I think sampling like Oracle ASH should work for the DBA to find probable bottlenecks in many cases (, so I hope PostgreSQL will incorporate it...) On the other hand, it seems to have the following disadvantages, some of which others have already pointed out:

Doesn't provide precise data
Sampling could miss intermittent short waits, e.g., buffer content lock waits during checkpoints. This might make it difficult or impossible to solve transient performance problems, such as infrequent 100 millisecond response times while the normal response time is a few milliseconds.
The proposed wait event collection doesn't miss anything.
Overuses resources
We may be able to shorten the sampling interval to 10 ms or even 1 ms to detect short periods of problems. However, the sampled data of active sessions become voluminous in memory and storage. It would take longer to analyze those samples. Also, the background sampling process prevents the CPU core from becoming idle to save power, which bgwriter and walwriter tries to avoid by hibernation.
The proposed wait event collection just records what actually happened. No waste. Would it use many resources if waits happen frequently? That leads to our motivation to reduce waits.
Cannot determine the impact or illness of waits just by sampling or counting without time
As the following MySQL and Oracle manual articles describe, precise measurement of wait count and time helps to judge the impact and justify the remedy. They can measure the whole SQL execution and its various processing steps (parse, plan, sort, etc.) as well as waits, so that the most significant areas can be determined.
Also, sampling cannot tell if a single wait took long or the same waits occurred repeatedly in succession (at least easily.) Do the sampled waits indicate an abnormal I/O (which took 2 ms while the normal time is 50 us)?

[MySQL]

Chapter 26 MySQL Performance Schema
https://dev.mysql.com/doc/refman/8.0/en/performance-schema.html

The Performance Schema monitors server events.

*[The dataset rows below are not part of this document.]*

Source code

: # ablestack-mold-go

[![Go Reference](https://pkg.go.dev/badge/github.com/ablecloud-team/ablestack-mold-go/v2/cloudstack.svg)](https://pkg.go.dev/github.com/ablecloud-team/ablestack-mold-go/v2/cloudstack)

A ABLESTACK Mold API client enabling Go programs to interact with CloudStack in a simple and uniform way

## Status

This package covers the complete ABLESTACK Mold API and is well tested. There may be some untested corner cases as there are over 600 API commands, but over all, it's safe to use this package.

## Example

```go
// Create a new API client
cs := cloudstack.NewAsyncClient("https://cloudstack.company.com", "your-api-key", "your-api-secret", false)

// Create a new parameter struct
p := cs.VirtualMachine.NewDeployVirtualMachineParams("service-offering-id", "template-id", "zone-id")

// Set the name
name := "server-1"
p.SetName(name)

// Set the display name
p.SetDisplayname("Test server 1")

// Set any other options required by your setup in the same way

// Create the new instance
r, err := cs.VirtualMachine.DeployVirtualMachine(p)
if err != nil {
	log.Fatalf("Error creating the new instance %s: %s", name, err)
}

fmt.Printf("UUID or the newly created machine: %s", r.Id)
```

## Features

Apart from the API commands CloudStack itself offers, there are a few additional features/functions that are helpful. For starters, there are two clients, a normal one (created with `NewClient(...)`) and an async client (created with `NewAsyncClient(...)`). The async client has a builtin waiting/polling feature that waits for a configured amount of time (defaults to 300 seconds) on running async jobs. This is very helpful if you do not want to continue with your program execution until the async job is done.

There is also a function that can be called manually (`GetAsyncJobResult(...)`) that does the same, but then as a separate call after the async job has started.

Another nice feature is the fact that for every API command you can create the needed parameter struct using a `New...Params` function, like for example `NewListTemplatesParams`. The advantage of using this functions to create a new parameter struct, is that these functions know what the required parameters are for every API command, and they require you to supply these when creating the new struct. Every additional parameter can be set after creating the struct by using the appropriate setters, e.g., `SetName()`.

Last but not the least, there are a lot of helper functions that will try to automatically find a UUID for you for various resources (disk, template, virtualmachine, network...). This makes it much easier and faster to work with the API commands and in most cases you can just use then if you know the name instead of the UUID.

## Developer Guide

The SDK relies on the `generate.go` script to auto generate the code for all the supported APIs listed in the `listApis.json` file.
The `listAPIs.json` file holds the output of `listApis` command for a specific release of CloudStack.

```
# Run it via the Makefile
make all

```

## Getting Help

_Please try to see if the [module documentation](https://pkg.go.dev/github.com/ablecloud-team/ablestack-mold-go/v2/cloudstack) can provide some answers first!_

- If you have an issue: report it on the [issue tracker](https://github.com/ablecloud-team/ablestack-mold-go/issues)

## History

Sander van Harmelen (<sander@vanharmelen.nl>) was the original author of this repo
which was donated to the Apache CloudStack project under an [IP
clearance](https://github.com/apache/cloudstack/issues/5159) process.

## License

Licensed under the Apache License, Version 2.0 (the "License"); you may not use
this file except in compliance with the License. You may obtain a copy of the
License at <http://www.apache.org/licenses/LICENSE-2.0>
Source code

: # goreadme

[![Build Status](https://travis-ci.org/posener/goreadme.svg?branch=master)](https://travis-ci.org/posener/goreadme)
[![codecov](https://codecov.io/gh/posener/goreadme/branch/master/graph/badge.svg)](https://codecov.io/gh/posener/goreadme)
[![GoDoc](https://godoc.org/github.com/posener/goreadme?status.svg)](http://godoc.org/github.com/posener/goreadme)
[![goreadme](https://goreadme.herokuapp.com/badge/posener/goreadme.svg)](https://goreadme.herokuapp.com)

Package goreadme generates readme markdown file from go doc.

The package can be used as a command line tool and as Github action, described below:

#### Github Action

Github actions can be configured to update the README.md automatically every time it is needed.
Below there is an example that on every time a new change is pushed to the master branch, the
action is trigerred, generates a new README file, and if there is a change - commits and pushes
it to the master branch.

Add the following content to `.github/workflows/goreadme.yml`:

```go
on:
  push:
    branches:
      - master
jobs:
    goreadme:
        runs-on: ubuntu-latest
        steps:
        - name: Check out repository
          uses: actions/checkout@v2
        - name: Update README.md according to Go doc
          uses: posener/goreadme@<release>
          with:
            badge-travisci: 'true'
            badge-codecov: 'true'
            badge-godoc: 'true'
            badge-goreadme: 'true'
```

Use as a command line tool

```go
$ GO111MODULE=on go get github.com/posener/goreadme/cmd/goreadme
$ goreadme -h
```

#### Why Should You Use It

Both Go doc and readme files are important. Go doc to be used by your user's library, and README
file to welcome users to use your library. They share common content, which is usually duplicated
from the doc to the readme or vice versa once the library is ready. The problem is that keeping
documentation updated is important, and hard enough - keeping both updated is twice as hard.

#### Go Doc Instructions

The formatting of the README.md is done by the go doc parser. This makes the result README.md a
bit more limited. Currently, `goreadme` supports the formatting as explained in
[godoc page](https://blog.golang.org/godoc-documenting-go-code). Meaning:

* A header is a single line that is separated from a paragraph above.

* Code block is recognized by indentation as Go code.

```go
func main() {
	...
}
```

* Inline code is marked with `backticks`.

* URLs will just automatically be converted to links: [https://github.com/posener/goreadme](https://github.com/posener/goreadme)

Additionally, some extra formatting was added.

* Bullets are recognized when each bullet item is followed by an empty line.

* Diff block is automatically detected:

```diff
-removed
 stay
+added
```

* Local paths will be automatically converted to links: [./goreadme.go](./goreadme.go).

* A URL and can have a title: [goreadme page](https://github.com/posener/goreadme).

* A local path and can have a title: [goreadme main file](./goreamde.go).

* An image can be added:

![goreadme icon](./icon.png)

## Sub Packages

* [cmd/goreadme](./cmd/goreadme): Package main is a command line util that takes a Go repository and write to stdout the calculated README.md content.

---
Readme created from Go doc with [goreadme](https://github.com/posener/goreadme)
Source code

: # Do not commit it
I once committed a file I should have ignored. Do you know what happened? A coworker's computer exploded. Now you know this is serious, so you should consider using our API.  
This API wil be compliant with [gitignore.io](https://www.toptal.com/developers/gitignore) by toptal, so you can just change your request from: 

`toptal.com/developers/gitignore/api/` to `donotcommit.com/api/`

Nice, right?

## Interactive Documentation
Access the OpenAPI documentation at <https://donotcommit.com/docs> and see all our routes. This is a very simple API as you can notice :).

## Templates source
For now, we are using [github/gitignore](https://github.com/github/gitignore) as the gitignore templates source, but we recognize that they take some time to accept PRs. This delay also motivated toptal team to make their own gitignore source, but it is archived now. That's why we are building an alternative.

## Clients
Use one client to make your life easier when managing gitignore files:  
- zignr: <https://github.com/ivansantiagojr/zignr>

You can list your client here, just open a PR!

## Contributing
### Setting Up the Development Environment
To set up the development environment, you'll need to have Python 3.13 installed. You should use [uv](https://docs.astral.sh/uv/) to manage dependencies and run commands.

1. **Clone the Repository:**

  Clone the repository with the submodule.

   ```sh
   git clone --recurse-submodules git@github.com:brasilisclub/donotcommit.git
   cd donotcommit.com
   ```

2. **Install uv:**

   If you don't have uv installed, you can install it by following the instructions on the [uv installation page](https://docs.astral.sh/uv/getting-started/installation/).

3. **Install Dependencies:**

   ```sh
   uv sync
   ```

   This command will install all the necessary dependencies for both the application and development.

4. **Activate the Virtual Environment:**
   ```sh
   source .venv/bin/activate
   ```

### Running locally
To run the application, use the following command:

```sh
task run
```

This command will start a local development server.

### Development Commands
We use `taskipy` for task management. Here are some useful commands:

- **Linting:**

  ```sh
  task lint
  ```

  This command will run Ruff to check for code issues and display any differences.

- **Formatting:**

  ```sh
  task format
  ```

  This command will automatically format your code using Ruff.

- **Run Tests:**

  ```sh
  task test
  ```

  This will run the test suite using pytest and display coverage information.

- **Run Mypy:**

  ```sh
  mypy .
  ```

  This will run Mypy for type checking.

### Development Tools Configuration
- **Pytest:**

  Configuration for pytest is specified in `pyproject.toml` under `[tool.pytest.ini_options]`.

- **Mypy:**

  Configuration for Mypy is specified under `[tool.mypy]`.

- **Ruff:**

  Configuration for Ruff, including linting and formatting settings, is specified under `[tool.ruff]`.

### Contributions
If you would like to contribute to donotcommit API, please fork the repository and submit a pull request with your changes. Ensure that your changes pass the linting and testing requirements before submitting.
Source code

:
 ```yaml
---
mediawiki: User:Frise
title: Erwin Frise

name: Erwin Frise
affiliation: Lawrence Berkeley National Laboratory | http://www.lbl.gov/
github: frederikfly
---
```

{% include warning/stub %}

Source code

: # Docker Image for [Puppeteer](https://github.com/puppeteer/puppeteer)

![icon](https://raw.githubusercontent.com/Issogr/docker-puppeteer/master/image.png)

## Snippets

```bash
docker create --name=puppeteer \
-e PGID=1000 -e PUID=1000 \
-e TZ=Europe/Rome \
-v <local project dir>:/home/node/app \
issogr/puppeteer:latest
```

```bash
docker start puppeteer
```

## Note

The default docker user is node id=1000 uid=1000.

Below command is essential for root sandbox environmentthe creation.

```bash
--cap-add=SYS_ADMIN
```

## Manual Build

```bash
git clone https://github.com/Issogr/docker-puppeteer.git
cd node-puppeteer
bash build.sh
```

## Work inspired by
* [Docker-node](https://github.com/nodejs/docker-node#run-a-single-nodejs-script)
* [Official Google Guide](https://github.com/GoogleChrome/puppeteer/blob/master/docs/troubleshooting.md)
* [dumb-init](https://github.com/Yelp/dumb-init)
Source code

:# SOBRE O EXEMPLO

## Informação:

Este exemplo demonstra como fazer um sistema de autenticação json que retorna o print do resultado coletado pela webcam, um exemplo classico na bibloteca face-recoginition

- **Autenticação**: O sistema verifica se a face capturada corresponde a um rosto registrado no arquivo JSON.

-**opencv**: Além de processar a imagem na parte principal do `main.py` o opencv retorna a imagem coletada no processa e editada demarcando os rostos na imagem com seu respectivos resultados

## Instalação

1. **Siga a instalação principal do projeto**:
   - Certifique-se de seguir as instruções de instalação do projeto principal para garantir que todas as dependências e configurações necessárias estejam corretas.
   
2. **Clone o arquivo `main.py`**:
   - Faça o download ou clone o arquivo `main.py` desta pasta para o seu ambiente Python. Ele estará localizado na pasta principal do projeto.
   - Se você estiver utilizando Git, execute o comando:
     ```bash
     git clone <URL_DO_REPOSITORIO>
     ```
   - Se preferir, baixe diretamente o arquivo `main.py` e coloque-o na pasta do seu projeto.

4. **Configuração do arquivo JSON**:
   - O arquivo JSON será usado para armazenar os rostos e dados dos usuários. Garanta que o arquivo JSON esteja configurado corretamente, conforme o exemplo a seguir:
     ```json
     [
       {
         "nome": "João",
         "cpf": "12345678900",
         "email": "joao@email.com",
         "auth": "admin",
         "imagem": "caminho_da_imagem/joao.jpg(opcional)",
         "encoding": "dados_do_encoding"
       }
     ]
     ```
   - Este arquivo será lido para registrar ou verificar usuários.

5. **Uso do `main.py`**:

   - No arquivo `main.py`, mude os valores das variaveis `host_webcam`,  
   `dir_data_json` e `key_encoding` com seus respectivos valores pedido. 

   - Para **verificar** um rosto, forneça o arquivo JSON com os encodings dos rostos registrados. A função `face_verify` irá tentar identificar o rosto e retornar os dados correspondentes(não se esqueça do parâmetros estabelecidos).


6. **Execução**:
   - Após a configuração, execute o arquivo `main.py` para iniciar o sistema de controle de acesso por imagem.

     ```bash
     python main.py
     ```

An “event” is anything the server does that takes time and has been instrumented so that timing information can be collected. In general, an event could be a function call, a wait for the operating system, a stage of an SQL statement execution such as parsing or sorting, or an entire statement or group of statements. Event collection provides access to information about synchronization calls (such as for mutexes) file and table I/O, table locks, and so forth for the server and for several storage engines.

Current events are available, as well as event histories and summaries. This enables you to determine how many times instrumented activities were performed and how much time they took. Event information is available to show the activities of specific threads, or activity associated with particular objects such as a mutex or file.

[Oracle]

https://docs.oracle.com/en/database/oracle/oracle-database/18/tdppt/automatic-database-performance-monitoring.html#GUID-32E92AEC-AF1A-4602-B998-3250920CD3BE

The goal of database performance tuning is to reduce the DB time of the system for a given workload. By reducing DB time, the database can support more user requests by using the same or fewer resources. ADDM reports system resources that are using a significant portion of DB time as problem areas and sorts them in descending order by the amount of related DB time spent.

Instance Tuning Using Performance Views
https://docs.oracle.com/en/database/oracle/oracle-database/18/tgdba/instance-tuning-using-performance-views.html#GUID-07982549-507F-4465-8843-7F753BCF8F99

Wait event statistics include the number of times an event was waited for and the time waited for the event to complete. If the initialization parameter TIMED_STATISTICS is set to true, then you can also see how long each resource was waited for.
To minimize user response time, reduce the time spent by server processes waiting for event completion. Not all wait events have the same wait time. Therefore, it is more important to examine events with the most total time waited rather than wait events with a high number of occurrences. Usually, it is best to set the dynamic parameter TIMED_STATISTICS to true at least while monitoring performance.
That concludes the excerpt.